[Instructions for the task] Copy out, from the data below, each line in which the word "customizable" occurs.

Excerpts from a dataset
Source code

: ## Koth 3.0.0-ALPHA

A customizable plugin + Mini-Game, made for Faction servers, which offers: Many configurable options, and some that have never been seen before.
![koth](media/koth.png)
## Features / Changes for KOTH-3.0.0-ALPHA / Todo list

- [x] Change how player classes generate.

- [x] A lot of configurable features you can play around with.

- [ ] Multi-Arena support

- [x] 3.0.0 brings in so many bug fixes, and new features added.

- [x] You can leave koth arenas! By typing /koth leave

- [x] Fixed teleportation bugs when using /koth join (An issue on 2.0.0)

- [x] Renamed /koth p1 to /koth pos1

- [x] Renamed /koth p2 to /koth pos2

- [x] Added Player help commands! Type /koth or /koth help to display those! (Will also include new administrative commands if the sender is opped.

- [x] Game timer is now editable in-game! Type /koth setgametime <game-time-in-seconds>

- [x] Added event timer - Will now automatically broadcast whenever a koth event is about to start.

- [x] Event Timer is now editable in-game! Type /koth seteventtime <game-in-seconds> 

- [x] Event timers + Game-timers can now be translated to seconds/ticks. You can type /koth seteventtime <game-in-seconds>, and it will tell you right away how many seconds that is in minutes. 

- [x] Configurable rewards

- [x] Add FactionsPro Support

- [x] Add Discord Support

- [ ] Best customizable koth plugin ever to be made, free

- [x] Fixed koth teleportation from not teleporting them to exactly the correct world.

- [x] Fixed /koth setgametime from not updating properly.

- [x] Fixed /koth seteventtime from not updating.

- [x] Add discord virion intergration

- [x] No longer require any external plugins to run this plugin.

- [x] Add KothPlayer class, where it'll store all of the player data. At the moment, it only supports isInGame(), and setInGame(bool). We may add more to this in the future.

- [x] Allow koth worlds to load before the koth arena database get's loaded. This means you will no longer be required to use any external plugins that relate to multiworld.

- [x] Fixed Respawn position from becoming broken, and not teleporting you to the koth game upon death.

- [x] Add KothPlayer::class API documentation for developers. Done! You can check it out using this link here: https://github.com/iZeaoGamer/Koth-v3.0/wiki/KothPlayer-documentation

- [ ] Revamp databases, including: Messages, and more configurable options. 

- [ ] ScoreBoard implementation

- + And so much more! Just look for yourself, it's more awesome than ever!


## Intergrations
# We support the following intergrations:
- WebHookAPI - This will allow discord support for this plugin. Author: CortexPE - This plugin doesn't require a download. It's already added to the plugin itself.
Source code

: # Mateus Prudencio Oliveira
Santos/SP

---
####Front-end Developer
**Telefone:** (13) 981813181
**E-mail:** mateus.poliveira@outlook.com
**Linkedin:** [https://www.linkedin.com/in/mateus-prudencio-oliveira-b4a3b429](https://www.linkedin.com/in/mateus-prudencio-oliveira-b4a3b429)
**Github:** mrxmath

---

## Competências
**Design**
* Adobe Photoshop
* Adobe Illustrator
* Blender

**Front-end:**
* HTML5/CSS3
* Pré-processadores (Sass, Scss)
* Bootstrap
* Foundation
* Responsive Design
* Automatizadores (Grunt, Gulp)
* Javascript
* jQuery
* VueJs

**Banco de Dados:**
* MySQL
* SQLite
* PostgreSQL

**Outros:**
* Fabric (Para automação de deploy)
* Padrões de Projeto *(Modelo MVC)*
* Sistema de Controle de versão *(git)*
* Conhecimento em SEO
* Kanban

[Answer to the problem]
A customizable plugin + Mini-Game, made for Faction servers, which offers: Many configurable options, and some that have never been seen before.
- [ ] Best customizable koth plugin ever to be made, free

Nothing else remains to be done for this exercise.